4 人見町地区発展の経過
 人見町は函館大火(昭和9年)直後現在の人見町10番に共愛住宅が建設 されたのが始まりであり、当時、市内の高級住宅であった桜町通り(現在の 杉並電停)から人見町方行の大通の中間あたりから、畑と雑草が茂る湿地 帯で、わずかばかりの民家が転々と見え、遥か彼方に少年刑務所の塀と今は その面影はないが、石川啄木が「東海の磯の小島の白砂に、我泣きぬれて 蟹とたわむる」と有名な歌を詠んだ日の出町の砂山が展望され、夏の夜は カエルの鳴き声、秋きには虫の鳴く声、冬は人の通行もまばらで現在では 想像もできない寂しい地域であった。
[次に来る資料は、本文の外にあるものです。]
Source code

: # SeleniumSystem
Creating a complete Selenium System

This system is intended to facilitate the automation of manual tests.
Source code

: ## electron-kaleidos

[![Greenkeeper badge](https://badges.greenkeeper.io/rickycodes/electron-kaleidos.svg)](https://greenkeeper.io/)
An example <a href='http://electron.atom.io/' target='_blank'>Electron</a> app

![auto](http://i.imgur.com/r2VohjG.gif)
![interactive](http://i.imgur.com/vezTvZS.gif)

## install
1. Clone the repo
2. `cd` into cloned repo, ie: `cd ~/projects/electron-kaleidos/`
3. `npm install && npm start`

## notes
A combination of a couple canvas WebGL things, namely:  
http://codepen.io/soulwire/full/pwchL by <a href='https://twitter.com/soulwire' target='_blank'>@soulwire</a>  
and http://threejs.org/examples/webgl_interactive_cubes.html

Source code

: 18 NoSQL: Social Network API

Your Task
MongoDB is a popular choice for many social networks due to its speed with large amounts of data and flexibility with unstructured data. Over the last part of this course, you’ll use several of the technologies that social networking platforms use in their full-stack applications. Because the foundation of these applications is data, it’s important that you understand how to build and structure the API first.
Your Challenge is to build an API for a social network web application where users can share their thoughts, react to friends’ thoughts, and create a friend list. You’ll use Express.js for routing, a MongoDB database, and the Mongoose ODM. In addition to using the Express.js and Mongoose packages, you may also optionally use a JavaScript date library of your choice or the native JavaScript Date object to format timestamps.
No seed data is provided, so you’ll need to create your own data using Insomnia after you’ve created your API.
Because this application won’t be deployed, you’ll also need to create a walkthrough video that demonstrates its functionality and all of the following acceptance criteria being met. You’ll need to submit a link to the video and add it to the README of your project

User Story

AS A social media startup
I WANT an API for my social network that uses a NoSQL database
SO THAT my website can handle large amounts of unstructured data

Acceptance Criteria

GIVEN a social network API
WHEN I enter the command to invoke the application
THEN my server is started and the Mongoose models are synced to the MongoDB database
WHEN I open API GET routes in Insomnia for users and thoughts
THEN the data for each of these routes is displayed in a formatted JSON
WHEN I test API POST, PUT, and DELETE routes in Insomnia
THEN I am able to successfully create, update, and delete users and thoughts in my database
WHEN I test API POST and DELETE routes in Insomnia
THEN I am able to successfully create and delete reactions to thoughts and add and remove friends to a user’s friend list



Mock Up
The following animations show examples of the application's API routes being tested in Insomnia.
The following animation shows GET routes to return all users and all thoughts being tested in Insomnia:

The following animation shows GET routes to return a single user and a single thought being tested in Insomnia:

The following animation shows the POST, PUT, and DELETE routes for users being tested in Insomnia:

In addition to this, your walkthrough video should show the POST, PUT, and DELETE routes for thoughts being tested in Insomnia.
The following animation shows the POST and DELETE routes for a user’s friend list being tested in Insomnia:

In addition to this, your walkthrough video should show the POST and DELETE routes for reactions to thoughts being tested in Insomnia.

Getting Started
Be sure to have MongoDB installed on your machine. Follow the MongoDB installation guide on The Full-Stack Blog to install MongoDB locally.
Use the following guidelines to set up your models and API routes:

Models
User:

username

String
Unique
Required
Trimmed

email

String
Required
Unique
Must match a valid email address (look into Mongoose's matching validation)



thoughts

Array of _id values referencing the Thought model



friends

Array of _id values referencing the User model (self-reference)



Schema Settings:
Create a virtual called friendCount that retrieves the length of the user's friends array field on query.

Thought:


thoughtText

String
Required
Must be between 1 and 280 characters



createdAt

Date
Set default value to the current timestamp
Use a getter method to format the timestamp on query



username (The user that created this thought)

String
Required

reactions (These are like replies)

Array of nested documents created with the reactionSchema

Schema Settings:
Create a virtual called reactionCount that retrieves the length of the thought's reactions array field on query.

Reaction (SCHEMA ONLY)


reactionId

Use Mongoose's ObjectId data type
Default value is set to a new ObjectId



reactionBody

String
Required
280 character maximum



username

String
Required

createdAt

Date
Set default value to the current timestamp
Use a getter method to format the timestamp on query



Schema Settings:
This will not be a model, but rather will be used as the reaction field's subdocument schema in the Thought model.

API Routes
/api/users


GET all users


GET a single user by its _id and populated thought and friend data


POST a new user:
 昭和22年に至り、戦後の復興目覚ましく、特に石炭産業と並んで日本経済 復興の役割を果たした日本国有鉄道が、満州・樺太など外地からの引揚げ 者を大量に採用、青函連絡船の拡充と共に、その職員住宅を昭和22年〜24年 にかけて現在の人見町7番〜8番に建設、9番には鉄道母子住宅が建設された のである。(現在のひとみ保育園・道営人見団地)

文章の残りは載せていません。